Saturday, May 29, 2010

Memorial Day

Here is one thing in particular I remember this Memorial Day weekend:

I remember "George". He was my landlord who lived downstairs in the house from which we rented an upstairs apartment from. He was a short, stocky fellow who was very cheerful and quite chatty. One would not have surmised that George was a Marine WWII veteran with the 1st Marine Division. Being a Marine myself, we had lots to talk about.

George landed on the island of Tulagi near Guadalcanal Island on August 7th, 1942. George was one of 3,000 Marines assigned to take Tulagi, Gavutu and Tanambogo while 11,000 Marines landed on Guadalcanal. Of the 3,000 Japanese soldiers entrenched on the three smaller islands, only 4 survived. Marines suffered 122 losses. In the early morning hours of August 21st, George was patrolling the eastern perimeter of Lunga when 917 Japanese attempted an ill-fated attack. This became known as the Battle of Tenaru. All but 128 of the Japanese invaders were killed. George survived again only to soon come down with with a near-fatal bout of Dysentery.

On October 24th, George again survived the Battle of Henderson Field under command of Lt. Col. Chesty Puller. Later, on September 15th, 1944 at 0832, George and the 1st Marines landed on "White Beach" on Peleliu which was fortified with 30,000 seasoned Japanese soldiers.

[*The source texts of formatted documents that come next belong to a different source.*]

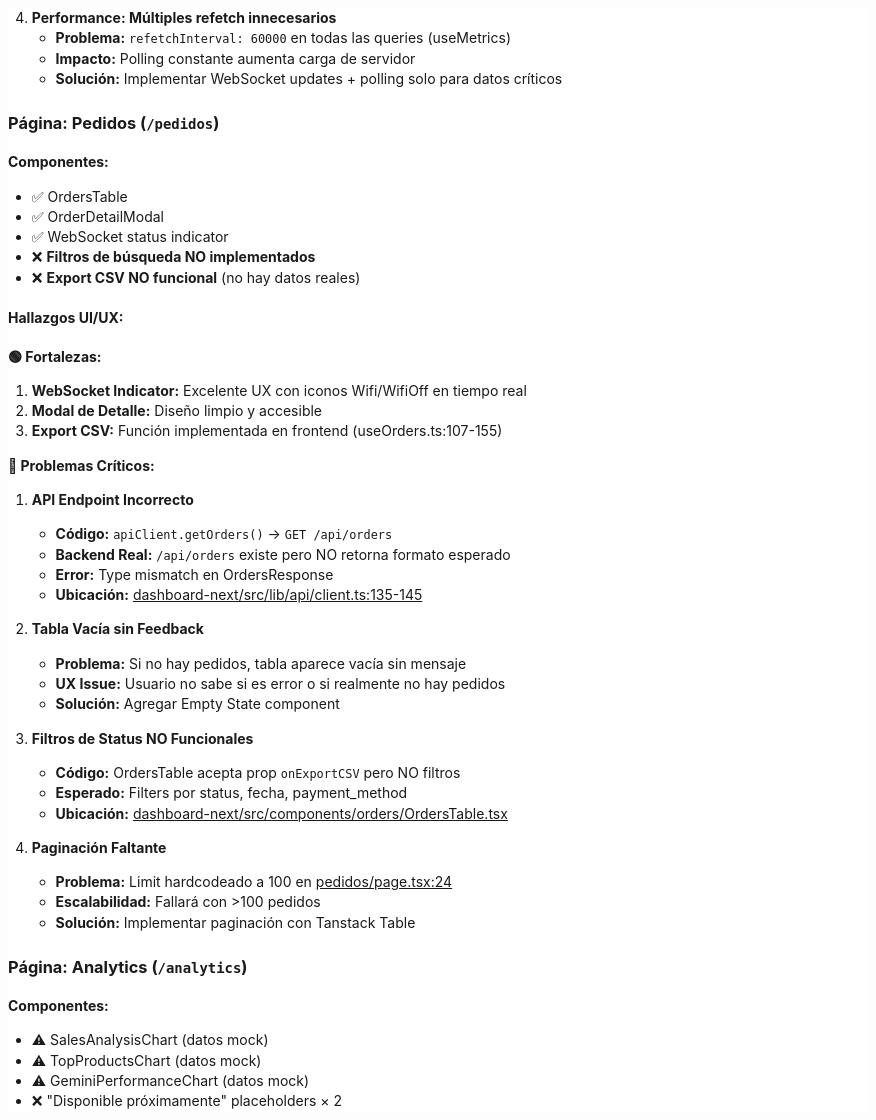 4. **Performance: Múltiples refetch innecesarios**
   - **Problema:** `refetchInterval: 60000` en todas las queries (useMetrics)
   - **Impacto:** Polling constante aumenta carga de servidor
   - **Solución:** Implementar WebSocket updates + polling solo para datos críticos

### Página: Pedidos (`/pedidos`)

**Componentes:**
- ✅ OrdersTable
- ✅ OrderDetailModal
- ✅ WebSocket status indicator
- ❌ **Filtros de búsqueda NO implementados**
- ❌ **Export CSV NO funcional** (no hay datos reales)

#### Hallazgos UI/UX:

**🟢 Fortalezas:**
1. **WebSocket Indicator:** Excelente UX con iconos Wifi/WifiOff en tiempo real
2. **Modal de Detalle:** Diseño limpio y accesible
3. **Export CSV:** Función implementada en frontend (useOrders.ts:107-155)

**🔴 Problemas Críticos:**

1. **API Endpoint Incorrecto**
   - **Código:** `apiClient.getOrders()` → `GET /api/orders`
   - **Backend Real:** `/api/orders` existe pero NO retorna formato esperado
   - **Error:** Type mismatch en OrdersResponse
   - **Ubicación:** [dashboard-next/src/lib/api/client.ts:135-145](dashboard-next/src/lib/api/client.ts#L135)

2. **Tabla Vacía sin Feedback**
   - **Problema:** Si no hay pedidos, tabla aparece vacía sin mensaje
   - **UX Issue:** Usuario no sabe si es error o si realmente no hay pedidos
   - **Solución:** Agregar Empty State component

3. **Filtros de Status NO Funcionales**
   - **Código:** OrdersTable acepta prop `onExportCSV` pero NO filtros
   - **Esperado:** Filters por status, fecha, payment_method
   - **Ubicación:** [dashboard-next/src/components/orders/OrdersTable.tsx](dashboard-next/src/components/orders/OrdersTable.tsx)

4. **Paginación Faltante**
   - **Problema:** Limit hardcodeado a 100 en [pedidos/page.tsx:24](dashboard-next/src/app/pedidos/page.tsx#L24)
   - **Escalabilidad:** Fallará con >100 pedidos
   - **Solución:** Implementar paginación con Tanstack Table

### Página: Analytics (`/analytics`)

**Componentes:**
- ⚠️ SalesAnalysisChart (datos mock)
- ⚠️ TopProductsChart (datos mock)
- ⚠️ GeminiPerformanceChart (datos mock)
- ❌ "Disponible próximamente" placeholders × 2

George's LVT was hit by a 47mm shell and sank is chest-deep water layered in coral. George and his landing party waded through the water while the Japanese raked the water with machine gun fire. George and his men took "The Point" which was the most heavily fortified fortress overlooking the beach. His joy was short-lived when the Japanese attempted four times over the next 30 hours to retake "The Point". 157 Marines lost their lives on "The Point". George was one of only 18 to live to tell the tale.

On April 1st, 1945, George found himself in hand-to-hand combat fighting through the west-central area of Okinawa known as Cactus Ridge, about five miles north of Shuri. 1,500 soldiers were lost there. George fought his way all the way from the Oroku Peninsula on the west-central coast up to the Motobu Peninsula passing what is now Camp Hansen on the eastern coast. A total of 6,319 Americans died and 61,471 were wounded in taking Okinawa. George survived with grenade shrapnel in his legs after diving for cover when a grenade rolled out of a pill box he had assaulted.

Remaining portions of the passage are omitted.